◆ **ASSIGNED TASK**
Return exactly the lines below, starting with the one that has "- The contract's bytecode" and going on through the one that has "The more complex the".

◆ **RAW DATA**
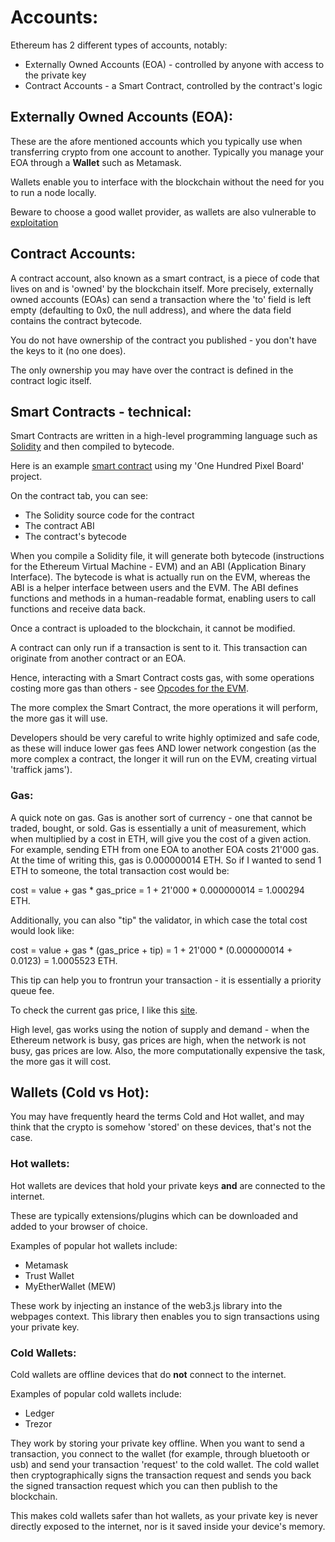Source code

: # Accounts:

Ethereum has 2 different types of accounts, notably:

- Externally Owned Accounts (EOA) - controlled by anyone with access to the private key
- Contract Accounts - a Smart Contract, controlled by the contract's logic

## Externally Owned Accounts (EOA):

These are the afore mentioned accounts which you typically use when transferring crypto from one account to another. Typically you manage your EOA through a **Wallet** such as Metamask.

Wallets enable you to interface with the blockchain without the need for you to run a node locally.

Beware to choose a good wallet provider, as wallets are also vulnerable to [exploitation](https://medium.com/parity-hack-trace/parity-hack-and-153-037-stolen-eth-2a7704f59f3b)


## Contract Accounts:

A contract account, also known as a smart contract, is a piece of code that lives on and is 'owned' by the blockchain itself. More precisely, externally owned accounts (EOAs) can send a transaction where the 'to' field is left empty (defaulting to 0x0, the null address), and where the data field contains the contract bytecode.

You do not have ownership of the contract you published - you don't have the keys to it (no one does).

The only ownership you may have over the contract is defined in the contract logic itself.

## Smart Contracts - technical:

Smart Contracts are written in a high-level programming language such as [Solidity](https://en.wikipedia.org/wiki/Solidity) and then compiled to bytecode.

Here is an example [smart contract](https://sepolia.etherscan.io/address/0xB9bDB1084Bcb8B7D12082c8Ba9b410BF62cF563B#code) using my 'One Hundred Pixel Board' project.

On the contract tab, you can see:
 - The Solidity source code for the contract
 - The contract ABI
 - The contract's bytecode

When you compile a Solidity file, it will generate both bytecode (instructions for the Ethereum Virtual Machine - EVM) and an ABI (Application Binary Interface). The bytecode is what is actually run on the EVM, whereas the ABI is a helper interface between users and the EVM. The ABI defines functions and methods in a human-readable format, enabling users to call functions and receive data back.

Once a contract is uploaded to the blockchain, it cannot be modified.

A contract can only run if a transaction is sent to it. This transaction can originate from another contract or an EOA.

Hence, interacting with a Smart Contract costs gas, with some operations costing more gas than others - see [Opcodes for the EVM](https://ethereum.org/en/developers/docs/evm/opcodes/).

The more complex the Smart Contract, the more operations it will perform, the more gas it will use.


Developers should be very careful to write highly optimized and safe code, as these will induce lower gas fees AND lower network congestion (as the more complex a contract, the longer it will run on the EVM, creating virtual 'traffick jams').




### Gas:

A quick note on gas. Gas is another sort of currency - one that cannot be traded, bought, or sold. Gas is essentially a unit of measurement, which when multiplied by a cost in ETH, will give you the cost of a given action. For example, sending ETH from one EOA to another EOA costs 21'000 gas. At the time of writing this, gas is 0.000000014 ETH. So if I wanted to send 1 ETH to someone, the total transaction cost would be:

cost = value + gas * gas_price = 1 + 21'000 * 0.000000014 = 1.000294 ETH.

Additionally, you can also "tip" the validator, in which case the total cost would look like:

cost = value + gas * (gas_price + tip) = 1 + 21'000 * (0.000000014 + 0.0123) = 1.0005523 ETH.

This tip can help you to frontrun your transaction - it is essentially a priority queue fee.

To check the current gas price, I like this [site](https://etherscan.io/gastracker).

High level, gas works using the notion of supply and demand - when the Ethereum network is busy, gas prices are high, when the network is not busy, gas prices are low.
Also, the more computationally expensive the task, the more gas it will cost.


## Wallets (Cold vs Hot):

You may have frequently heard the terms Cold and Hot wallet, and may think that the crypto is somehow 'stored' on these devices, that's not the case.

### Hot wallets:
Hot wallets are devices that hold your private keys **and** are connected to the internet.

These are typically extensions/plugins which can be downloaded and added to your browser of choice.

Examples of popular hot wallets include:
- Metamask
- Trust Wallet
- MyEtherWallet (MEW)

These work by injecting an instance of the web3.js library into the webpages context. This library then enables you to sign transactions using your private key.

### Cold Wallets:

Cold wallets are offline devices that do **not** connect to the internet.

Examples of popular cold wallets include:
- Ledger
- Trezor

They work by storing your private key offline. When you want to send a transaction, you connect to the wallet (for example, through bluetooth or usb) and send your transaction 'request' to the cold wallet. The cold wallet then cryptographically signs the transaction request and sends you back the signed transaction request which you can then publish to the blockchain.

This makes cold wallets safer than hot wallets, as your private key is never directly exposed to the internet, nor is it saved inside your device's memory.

...

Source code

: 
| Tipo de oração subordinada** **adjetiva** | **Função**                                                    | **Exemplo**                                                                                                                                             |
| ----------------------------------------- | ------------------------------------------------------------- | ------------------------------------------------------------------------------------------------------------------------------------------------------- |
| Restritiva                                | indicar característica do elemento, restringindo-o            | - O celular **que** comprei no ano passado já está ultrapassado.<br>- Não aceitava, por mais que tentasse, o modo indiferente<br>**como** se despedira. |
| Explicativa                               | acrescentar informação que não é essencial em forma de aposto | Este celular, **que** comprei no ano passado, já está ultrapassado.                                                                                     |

◆ **WORKED SOLUTION**
 - The contract's bytecode

When you compile a Solidity file, it will generate both bytecode (instructions for the Ethereum Virtual Machine - EVM) and an ABI (Application Binary Interface). The bytecode is what is actually run on the EVM, whereas the ABI is a helper interface between users and the EVM. The ABI defines functions and methods in a human-readable format, enabling users to call functions and receive data back.

Once a contract is uploaded to the blockchain, it cannot be modified.

A contract can only run if a transaction is sent to it. This transaction can originate from another contract or an EOA.

Hence, interacting with a Smart Contract costs gas, with some operations costing more gas than others - see [Opcodes for the EVM](https://ethereum.org/en/developers/docs/evm/opcodes/).

The more complex the Smart Contract, the more operations it will perform, the more gas it will use.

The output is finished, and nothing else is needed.